Copy out the lines of the records below, and only those lines, from the one with "##### 2. 預期結果 (Desired End State)" through the one with "- [ ] **技術限制**: [描述]", exactly as they appear.

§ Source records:
□ □ □ □ □

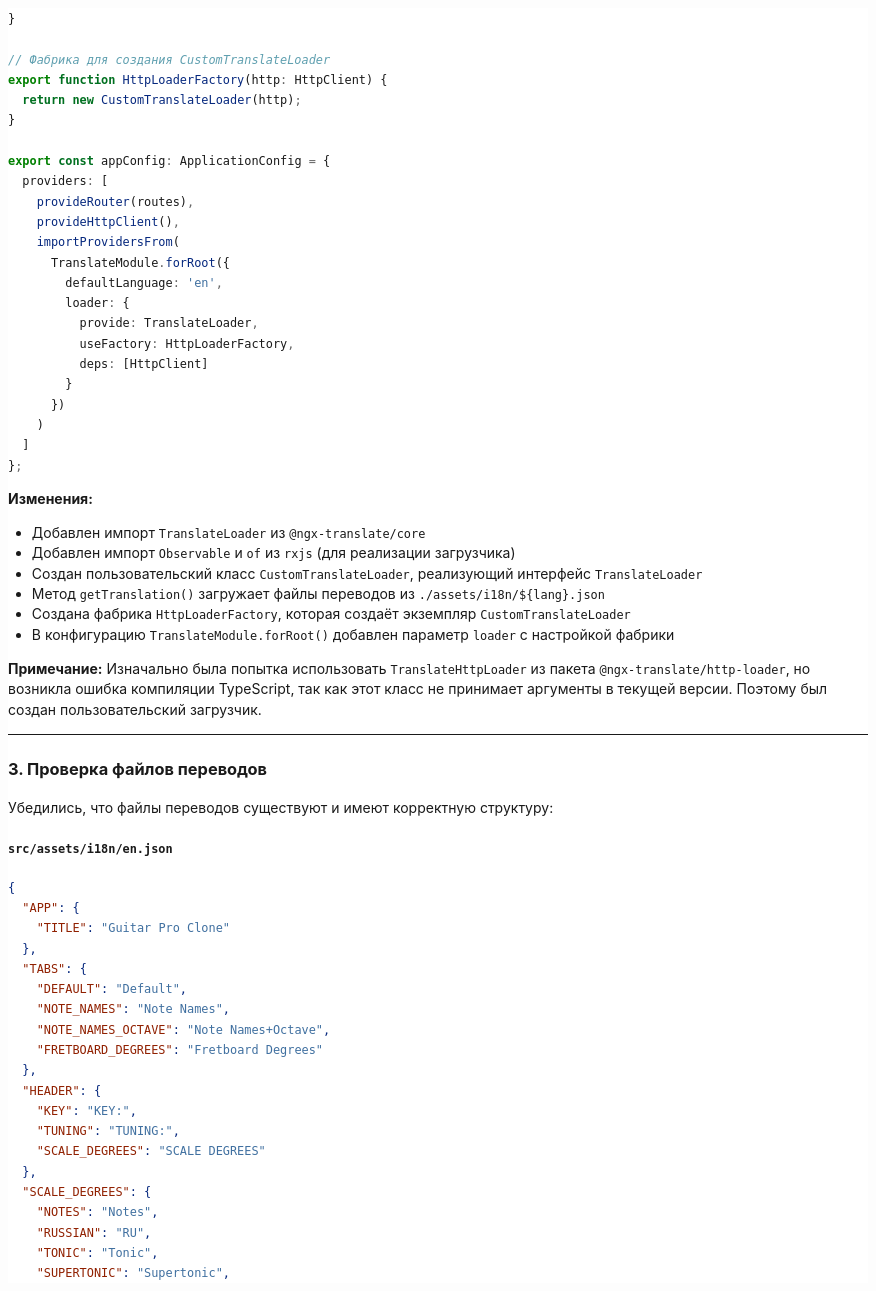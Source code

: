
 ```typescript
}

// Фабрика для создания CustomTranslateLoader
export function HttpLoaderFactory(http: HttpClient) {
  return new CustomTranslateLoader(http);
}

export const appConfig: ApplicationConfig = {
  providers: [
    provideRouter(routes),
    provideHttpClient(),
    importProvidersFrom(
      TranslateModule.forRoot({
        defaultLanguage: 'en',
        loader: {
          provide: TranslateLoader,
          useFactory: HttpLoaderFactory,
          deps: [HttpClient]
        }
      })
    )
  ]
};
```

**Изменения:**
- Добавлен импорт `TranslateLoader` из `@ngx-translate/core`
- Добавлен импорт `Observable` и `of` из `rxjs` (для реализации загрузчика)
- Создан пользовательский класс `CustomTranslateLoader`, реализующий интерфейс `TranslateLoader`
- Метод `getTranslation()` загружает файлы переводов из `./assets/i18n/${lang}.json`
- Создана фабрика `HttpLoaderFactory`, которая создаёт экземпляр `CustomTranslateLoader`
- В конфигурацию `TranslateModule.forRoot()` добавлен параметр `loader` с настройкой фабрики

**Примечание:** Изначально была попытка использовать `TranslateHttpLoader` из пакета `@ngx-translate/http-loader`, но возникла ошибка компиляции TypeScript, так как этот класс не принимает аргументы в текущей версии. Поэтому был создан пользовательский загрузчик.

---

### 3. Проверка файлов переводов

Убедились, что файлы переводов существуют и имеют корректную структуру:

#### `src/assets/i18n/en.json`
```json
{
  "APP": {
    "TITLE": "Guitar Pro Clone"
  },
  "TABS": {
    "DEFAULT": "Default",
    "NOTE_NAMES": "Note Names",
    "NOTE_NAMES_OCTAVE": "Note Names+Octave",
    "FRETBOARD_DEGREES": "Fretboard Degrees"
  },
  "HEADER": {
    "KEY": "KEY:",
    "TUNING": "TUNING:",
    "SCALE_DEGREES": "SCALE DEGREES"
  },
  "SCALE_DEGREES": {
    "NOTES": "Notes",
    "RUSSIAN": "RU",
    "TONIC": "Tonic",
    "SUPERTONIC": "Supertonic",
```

□ □ □ □ □

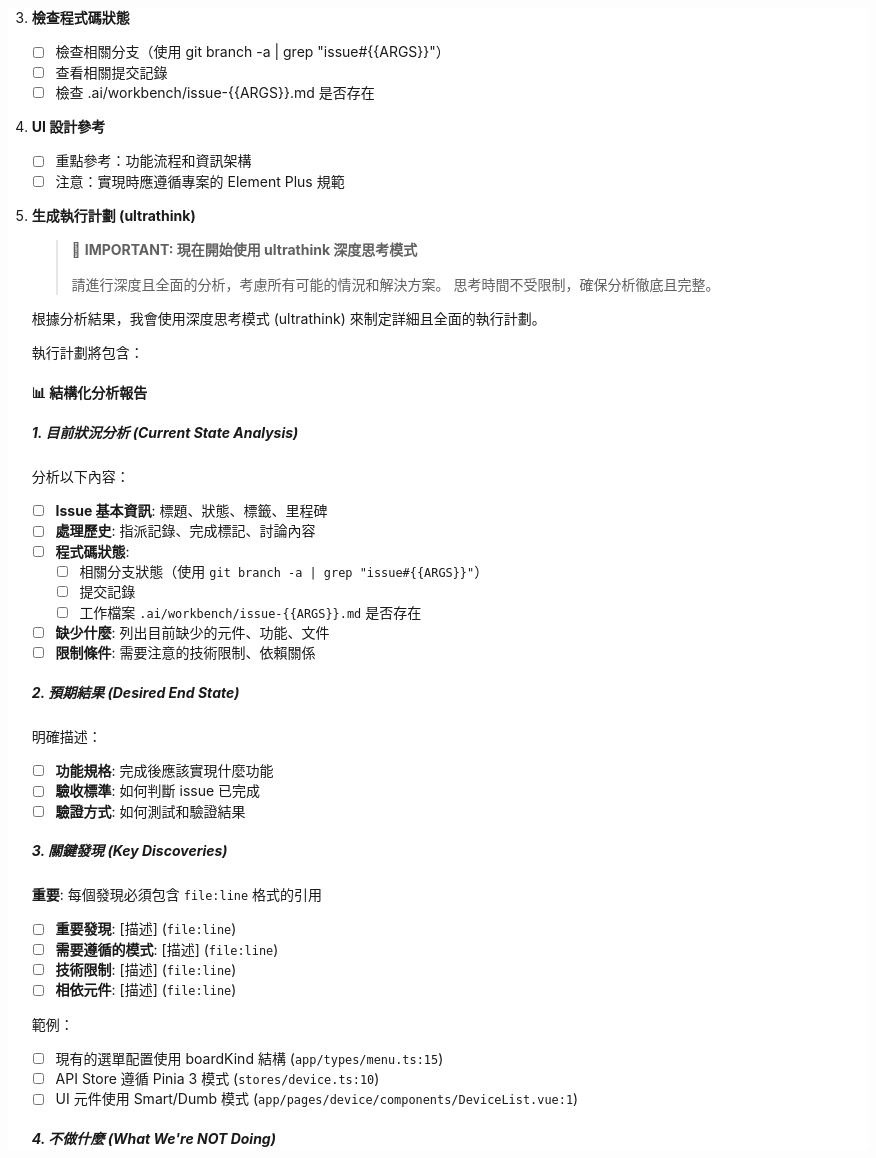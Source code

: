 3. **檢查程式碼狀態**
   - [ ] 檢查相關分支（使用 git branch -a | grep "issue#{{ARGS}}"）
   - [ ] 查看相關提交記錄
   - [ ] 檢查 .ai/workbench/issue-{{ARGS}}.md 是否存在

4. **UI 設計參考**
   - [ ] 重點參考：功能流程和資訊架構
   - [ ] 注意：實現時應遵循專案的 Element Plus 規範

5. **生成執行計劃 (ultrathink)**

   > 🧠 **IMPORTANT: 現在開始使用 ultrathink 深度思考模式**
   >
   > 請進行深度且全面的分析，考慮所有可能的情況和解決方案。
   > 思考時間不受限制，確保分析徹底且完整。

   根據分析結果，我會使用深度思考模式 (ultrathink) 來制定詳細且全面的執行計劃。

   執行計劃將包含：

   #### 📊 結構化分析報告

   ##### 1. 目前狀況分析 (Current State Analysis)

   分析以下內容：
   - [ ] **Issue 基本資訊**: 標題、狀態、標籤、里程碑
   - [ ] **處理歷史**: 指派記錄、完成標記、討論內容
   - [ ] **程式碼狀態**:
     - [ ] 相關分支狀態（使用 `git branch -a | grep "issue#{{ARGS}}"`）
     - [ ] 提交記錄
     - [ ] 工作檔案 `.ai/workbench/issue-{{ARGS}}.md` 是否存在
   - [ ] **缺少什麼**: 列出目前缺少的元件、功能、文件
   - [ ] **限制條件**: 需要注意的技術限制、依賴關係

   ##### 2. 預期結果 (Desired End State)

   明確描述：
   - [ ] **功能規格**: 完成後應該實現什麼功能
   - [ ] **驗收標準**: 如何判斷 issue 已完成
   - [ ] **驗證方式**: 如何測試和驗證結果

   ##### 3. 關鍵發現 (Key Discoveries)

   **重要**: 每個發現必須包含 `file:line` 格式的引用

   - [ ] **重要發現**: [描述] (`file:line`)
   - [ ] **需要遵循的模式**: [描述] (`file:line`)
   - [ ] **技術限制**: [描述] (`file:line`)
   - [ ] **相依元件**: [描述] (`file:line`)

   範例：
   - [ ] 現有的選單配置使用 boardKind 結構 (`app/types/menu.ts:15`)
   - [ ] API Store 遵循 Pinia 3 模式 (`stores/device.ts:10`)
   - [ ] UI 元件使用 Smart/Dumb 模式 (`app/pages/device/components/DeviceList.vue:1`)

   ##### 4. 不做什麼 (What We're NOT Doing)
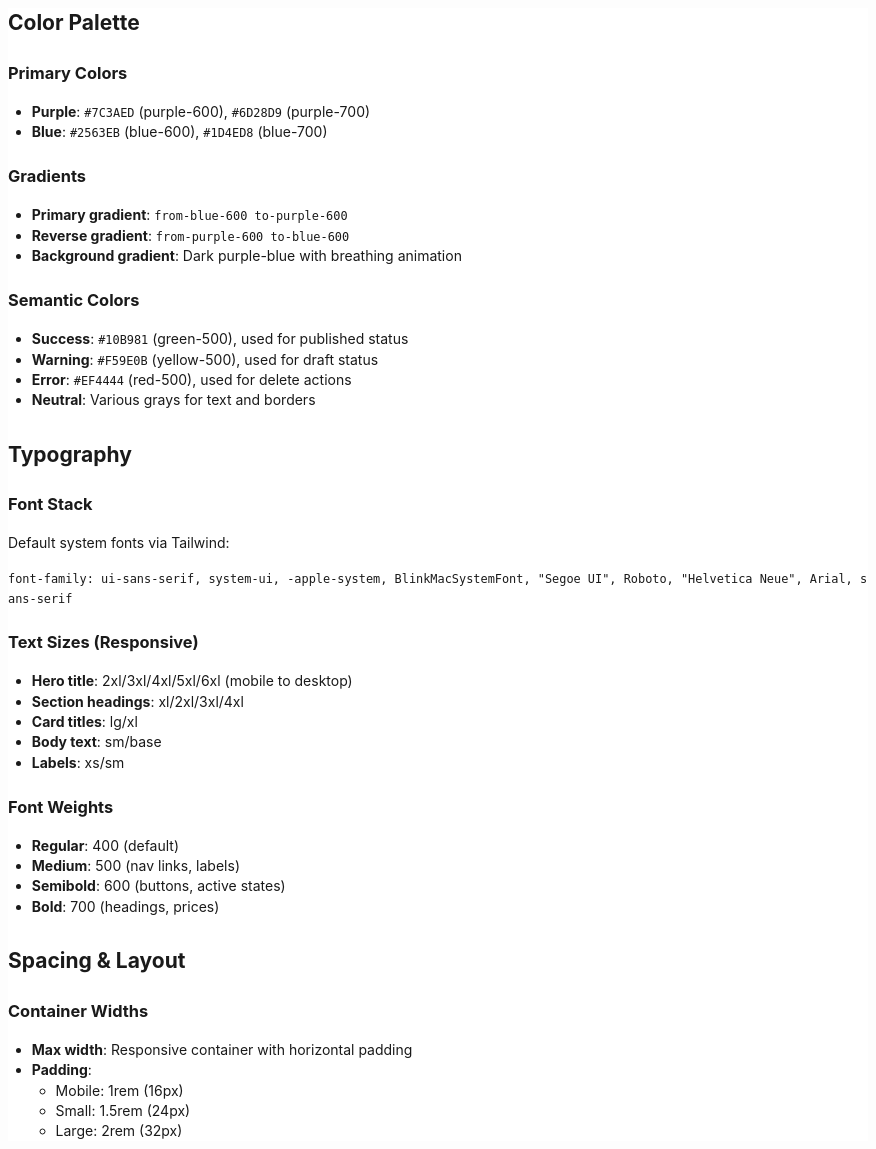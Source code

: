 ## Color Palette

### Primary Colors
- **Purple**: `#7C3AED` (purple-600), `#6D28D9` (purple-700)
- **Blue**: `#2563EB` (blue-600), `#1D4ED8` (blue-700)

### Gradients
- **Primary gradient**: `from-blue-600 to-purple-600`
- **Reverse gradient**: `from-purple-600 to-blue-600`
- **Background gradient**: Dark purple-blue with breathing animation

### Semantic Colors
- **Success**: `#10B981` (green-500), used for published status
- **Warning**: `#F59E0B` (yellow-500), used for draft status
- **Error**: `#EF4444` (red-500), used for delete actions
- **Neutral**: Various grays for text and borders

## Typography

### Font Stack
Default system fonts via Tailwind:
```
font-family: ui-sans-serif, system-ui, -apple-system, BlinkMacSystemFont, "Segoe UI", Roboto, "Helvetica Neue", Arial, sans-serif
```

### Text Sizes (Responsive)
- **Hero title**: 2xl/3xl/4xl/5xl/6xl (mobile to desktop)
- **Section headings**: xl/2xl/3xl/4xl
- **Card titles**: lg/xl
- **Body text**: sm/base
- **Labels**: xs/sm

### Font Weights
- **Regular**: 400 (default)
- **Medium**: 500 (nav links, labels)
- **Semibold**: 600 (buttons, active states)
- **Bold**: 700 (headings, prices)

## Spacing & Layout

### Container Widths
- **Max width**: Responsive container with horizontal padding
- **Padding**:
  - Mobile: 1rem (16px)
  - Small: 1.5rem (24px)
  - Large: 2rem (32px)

□ □ □ □ □

§ Output of the exercise:
   ##### 2. 預期結果 (Desired End State)

   明確描述：
   - [ ] **功能規格**: 完成後應該實現什麼功能
   - [ ] **驗收標準**: 如何判斷 issue 已完成
   - [ ] **驗證方式**: 如何測試和驗證結果

   ##### 3. 關鍵發現 (Key Discoveries)

   **重要**: 每個發現必須包含 `file:line` 格式的引用

   - [ ] **重要發現**: [描述] (`file:line`)
   - [ ] **需要遵循的模式**: [描述] (`file:line`)
   - [ ] **技術限制**: [描述] (`file:line`)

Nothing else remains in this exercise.